Among the typical Puglian sweets, marzipan has a major role. Used as the basic ingredient for various cakes or in the shape of a lamb at Easter (which we have already talked about in this column) or of a fish at Christmas time, it can also take the form of a wide range of brightly colored fruit or other foods. For the coming Christmas celebrations, we suggest you bring this tempting “fruit” to your table. It can be bought ready-made in many pastry-shops or you can give your imagination and creativity free reign and have fun making it at home.

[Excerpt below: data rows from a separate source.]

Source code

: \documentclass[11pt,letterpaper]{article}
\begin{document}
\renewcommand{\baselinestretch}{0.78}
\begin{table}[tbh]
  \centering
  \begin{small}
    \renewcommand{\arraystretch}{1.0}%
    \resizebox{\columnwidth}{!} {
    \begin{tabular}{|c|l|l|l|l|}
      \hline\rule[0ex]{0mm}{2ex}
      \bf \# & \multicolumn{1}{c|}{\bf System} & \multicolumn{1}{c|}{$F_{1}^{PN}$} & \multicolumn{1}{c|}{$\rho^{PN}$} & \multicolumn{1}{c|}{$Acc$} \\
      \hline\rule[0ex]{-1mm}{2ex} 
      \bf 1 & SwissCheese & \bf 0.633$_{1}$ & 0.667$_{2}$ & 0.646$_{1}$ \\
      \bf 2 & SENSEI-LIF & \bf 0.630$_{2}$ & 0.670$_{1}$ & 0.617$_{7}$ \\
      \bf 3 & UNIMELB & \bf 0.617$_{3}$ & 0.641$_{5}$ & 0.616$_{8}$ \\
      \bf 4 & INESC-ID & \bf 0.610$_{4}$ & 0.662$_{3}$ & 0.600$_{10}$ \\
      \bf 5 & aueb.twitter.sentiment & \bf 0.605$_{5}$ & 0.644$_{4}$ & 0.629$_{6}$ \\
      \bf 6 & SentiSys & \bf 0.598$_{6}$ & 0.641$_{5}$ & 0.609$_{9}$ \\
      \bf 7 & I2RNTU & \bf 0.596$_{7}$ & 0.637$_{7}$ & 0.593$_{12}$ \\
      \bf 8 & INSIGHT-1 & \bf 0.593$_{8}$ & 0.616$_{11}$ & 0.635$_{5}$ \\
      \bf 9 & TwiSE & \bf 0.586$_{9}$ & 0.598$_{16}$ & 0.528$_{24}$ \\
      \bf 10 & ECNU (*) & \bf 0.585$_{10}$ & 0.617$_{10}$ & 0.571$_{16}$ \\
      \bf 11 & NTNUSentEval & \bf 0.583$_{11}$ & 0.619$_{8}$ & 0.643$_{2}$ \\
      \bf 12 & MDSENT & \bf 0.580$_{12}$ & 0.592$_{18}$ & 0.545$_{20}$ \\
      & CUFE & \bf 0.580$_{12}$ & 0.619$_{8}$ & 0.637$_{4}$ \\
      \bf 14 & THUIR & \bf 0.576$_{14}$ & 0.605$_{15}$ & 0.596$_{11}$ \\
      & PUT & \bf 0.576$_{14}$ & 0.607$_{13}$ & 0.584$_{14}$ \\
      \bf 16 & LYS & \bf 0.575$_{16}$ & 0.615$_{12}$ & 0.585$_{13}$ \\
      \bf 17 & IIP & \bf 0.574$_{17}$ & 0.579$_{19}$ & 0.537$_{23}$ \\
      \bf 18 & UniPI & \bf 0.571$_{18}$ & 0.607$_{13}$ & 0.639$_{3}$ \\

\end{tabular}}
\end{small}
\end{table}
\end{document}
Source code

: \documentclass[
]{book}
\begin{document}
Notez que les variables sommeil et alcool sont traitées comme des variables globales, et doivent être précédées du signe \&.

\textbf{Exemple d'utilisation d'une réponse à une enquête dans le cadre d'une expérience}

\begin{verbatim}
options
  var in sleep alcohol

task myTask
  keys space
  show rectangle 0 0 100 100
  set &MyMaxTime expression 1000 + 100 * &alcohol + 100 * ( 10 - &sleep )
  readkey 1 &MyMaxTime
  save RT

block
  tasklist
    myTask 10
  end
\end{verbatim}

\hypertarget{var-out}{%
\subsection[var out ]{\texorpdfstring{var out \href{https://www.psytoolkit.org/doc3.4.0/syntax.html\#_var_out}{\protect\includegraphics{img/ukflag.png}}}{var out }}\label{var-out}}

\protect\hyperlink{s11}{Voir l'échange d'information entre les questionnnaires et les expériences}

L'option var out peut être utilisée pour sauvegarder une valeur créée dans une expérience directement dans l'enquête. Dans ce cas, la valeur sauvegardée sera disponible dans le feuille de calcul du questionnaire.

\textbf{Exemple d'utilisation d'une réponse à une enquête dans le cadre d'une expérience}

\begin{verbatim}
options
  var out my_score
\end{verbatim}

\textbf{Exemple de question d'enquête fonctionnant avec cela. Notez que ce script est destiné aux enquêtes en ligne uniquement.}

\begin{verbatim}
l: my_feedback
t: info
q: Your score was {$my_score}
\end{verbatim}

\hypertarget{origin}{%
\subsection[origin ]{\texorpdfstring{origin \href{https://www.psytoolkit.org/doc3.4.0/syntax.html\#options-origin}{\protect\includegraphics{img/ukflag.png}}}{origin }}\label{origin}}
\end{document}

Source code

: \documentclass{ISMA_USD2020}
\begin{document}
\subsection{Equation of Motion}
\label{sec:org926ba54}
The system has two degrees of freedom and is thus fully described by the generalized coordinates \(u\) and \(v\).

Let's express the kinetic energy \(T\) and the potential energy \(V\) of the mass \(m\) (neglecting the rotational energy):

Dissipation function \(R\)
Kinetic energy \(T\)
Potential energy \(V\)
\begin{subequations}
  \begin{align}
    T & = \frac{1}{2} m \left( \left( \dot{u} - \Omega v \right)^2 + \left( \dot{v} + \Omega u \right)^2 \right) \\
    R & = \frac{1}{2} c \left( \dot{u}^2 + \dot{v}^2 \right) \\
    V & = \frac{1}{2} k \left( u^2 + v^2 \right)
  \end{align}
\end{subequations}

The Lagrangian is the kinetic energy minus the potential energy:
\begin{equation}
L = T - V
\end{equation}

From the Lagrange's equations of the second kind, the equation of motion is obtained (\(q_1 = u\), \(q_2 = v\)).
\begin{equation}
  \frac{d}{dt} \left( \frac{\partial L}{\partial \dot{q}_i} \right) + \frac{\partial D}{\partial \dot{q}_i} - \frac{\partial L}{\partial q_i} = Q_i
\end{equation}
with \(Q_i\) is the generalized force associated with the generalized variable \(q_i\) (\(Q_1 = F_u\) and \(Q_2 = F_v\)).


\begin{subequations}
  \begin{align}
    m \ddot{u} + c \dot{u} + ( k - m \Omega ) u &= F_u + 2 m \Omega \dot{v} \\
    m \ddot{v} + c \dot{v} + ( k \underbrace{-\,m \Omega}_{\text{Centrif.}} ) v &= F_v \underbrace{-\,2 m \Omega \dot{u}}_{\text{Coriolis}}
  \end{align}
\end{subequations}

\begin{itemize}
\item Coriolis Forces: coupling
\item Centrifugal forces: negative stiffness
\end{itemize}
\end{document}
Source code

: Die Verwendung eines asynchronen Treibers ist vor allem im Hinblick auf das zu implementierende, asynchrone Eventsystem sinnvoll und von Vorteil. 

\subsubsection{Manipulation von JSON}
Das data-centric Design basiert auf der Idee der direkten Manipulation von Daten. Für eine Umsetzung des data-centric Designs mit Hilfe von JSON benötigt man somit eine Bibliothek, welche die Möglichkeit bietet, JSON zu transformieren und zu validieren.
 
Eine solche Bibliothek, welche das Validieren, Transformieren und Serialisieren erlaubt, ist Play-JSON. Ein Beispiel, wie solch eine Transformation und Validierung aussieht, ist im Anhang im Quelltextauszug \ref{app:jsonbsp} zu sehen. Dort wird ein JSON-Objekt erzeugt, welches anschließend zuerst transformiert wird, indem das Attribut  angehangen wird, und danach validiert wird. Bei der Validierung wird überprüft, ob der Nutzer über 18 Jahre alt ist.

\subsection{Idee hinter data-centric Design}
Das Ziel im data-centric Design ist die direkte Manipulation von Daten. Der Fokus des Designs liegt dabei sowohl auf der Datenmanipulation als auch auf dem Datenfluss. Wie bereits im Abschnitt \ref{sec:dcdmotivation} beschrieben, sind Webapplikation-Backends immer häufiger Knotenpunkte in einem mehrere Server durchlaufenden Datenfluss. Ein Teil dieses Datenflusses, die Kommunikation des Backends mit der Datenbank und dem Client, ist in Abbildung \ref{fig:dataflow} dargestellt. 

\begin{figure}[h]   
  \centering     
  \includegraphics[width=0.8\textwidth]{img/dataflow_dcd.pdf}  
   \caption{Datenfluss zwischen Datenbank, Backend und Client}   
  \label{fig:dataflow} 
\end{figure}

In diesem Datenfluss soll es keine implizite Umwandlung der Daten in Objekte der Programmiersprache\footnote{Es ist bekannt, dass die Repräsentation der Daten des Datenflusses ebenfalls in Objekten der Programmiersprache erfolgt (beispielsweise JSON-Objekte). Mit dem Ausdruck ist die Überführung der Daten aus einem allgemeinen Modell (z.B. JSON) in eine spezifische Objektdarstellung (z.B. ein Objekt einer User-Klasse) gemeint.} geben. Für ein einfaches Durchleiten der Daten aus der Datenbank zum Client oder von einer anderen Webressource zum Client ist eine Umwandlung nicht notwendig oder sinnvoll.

The “genealogy” of the almond paste lamb, as we wrote in the past, dates back to the Etruscans and, through the Romans and the Arabs, arrived in the papal court and later in the convents of Sicily, Bari and Lecce. And on the subject of the convents and the fruit-shaped sweets, their origin seems to lead back to Palermo’s convent of the Martorana. There are two legends: according to one, the nuns decorated the trees in their orange orchard with marzipan fruit in honor of Charles V during his visit to Palermo in June 1537. The other legend says that the nuns asked the bishop’s permission to start some kind of business. When he flatly refused (nuns must pray and that’s all), the nuns changed their tack and started to sing the praises of the fruit from their orchards, asking to at least be allowed to sell that. The bishop, fed up with the arrogance of these “idle aristocrats” wanted to punish them for their pride and decided to go and visit their orchard, but in winter, to ask them the whereabouts of the marvelous fruit they had praised so much. The resourceful nuns set up a trap for the bishop (and it was a trap): what he found was a wonderful orchard full of fruit. To avoid completely losing face, the bishop put on a show of magnanimity and allowed them to sell the fruit, which from that time on was called after the convent, “martorana”.

 

 

The recipe

 

   Ingredients for about 2 kg of almond paste fruit:

 

- 1 kg of almonds,

- 5 bitter almonds,

- 1 kg of icing sugar,

- vanilla

- 50 g of glucose

 

   For the decoration:

- edible coloring, gum arabic

 

Pound the almonds with a mortar and pestle, gradually adding the sugar, until they form a powder. Place in a saucepan and stir with the glucose over a low fire, without boiling, until the sugar has dissolved. When cool, thoroughly knead the mixture to make the pastry smoother. After creating the desired shapes, cook till slightly hardened in the oven. Color with the edible colorings, let them dry and lastly give them a shine with a mixture of gum arabic dissolved in water.